With the New Year on the horizon it’s time to take a look back over 2017 and explore what happened to the big calls that were being made at the beginning of the year.
The Trump Trade
At the start of the year, the main market focus was the newly appointed US President Trump and the prospect of massive fiscal stimulus and an “America First” policy agenda which was expected to see an explosion in US rates, driving USD higher. Trump vowed to renegotiate trade deals, such as NAFTA, to benefit the US’s position, apply trade tariffs and levies, to boost US profitability as well as reform the healthcare system and the tax system.
The most attention-grabbing element of his promises however, was his massive infrastructure spending package in the region of $500 billion which would be funded through taking on new debt, not through reduced spending in other areas or through higher taxation.

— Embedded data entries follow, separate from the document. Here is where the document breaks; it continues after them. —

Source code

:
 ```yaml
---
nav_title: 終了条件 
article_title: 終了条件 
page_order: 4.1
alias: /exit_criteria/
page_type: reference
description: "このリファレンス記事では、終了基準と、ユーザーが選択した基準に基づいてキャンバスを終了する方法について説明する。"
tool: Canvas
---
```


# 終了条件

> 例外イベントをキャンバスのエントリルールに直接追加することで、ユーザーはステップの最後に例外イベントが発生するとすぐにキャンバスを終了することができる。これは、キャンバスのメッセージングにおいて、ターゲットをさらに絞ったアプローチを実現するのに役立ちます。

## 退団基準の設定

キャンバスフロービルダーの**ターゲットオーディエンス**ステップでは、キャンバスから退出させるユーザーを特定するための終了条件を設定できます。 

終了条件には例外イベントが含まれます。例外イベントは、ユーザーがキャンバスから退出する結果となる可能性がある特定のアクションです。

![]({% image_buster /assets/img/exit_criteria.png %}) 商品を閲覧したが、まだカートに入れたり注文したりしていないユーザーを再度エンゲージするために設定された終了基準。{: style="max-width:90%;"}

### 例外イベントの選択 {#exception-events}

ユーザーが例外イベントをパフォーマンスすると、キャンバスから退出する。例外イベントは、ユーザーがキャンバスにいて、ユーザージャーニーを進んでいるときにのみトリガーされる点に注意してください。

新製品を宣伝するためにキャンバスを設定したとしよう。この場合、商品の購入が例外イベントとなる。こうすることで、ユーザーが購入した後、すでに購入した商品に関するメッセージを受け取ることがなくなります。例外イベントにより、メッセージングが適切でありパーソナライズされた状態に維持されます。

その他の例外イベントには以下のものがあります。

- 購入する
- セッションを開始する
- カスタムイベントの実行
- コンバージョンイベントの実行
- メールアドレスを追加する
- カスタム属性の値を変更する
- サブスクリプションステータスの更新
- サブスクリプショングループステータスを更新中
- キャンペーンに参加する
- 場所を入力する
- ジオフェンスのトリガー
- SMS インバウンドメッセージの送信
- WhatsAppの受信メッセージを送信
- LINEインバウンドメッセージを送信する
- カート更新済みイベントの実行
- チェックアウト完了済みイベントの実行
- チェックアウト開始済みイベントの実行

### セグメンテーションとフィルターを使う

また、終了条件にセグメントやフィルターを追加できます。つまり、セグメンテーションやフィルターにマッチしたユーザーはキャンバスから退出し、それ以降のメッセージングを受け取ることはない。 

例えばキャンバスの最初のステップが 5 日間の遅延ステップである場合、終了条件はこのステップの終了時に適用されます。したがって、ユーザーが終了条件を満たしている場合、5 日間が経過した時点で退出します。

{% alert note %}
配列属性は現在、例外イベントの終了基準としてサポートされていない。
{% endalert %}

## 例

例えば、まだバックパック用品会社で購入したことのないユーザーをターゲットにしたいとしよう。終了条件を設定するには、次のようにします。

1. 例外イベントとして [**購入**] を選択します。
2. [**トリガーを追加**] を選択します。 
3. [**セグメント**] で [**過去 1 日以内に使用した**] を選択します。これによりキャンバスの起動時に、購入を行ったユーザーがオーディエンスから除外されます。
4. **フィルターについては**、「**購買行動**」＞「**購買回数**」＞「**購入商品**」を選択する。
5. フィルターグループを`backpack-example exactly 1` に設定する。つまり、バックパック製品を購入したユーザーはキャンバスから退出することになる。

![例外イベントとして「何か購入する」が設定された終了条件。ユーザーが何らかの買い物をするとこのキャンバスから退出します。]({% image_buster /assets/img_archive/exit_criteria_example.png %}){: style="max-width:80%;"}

Trump’s radical proposal ignited a massive rally in the industrial metals complex as speculators ploughed in anticipating a surge in demand once the project got underway, while Equity prices also soared higher as the President’s policy proposals fueled expectations of a surge in growth.
Given the expectations around Trump’s policy proposals, investors were also ramping up their Fed hiking expectations as higher US growth and inflation pointed to a more aggressive tightening path than the Fed was itself projecting at the time.
So, this was the situation at the start of the year. US rates were increasing. The US Dollar was sitting just off multi year highs, equities were surging along with industrial metals and the market was expecting an aggressive USD bull phase to be the lead theme of the year. The idea was known as the “Trump trade” and was the biggest consensus call for 2017 with everyone from major investment banks through to small retail traders looking to join the party.
However, over a year into his tenure it is clear that the Trump trade has failed and failed very quickly after seeing an aggressive market reaction. There has been no infrastructure spending, Trump has failed to renegotiate NAFTA. The only import levy so far has been on Canadian soft lumber. Trump was defeated in his efforts to reform the healthcare system by removing Obamacare and is currently fighting to put his tax reform plan through.
The market response was swift. As it became clear early on in the year that Trump was not delivering on his promises, the large USD long position that had built up, began unwinding rapidly. The selloff continued over the year and deepened as Trump was defeated on Obamacare. The market quickly realised that Trump was not following the plan of the proposals he set out during his election campaign and also, that he was not effective in getting proposals passed.
So, over the course of the year then, after opening in the high 102s the USD Index fell to a low of 91 before seeing a small rebound over the last few months linked to better us data.
Europe to Fall About as Populist Parties Gain Power
Away from the US, one of the other key themes was the political situation in Europe and the increased risk of populist, Eurosceptic parties coming to power in key economic states such as France & Germany.
A massive increase in immigration to Europe over the last five years along with a surge in terror attacks had fueled a large increase in far-right support across the Eurozone. In France and Germany, the two main far-right parties were seeing surging support in the polls and many investment banks highlighted the very real risk of these parties coming to power, which would undermine the strength of the Eurozone and the euro itself.
Marine Le Pen’s National Front party promised to pull France out of the Euro if they came to power and as the party breezed through the first round of voting, there was growing sensationalism among mainstream media sources suggesting that the Euro would be rocked by a surprise outcome. However, ultimately Le Pen’s party failed to come to power.
Focus then shifted to the German elections where the far right AfD party saw a similar surge in support. Once again, mainstream media highlighted that the Eurozone was on the brink and the Euro would collapse. However, as with the French elections, the election passed without the AfD coming to power, although they did secure seats in the Bundestag for the first time, gaining over 10% of the vote.
In smaller elections such as the Dutch and Austrian elections, populist parties were also defeated meaning that all the fear and bluster being peddled at the start of the year had virtually passed by summer and was then forgotten into the second half of the year. The Euro remained unscathed and continued to strengthen over the year.
EURUSD rose from a starting level of 1.05 to a high of 1.20, defying calls at the start of the year that parity would be the next key milestone for the pair.
Staying in Europe then, the next key theme at the start of the year and one of the big consensus calls was that the UK economy would disintegrate due to Brexit and that negotiations would fail leaving the UK to crash out of the EU without securing a trade deal. Many investment banks were highlighting the catastrophic risks from Brexit, saying that the UK would become a second-class economy.
However, UK data following the Brexit referendum remained strong and over the year, the UK economy has visibly strengthened with growth and inflation both rising, Unemployment falling and manufacturing and service sector strength remaining buoyant.
Indeed, the market was taken by surprise as the BOE began striking a much more hawkish tone in its meetings, highlighting the likelihood of a rate rise being necessary given the trajectory of the economy. As data continued to highlight economic strength, despite admitting the risks from Brexit, the bank moved rates higher for the first time in a decade in November and raised its inflation and growth outlook.
After opening the year around 1.2350 GBPUSD traded back up to a high of 1.3560s, and is currently sitting around 1.34, still over a thousand pips higher on the year.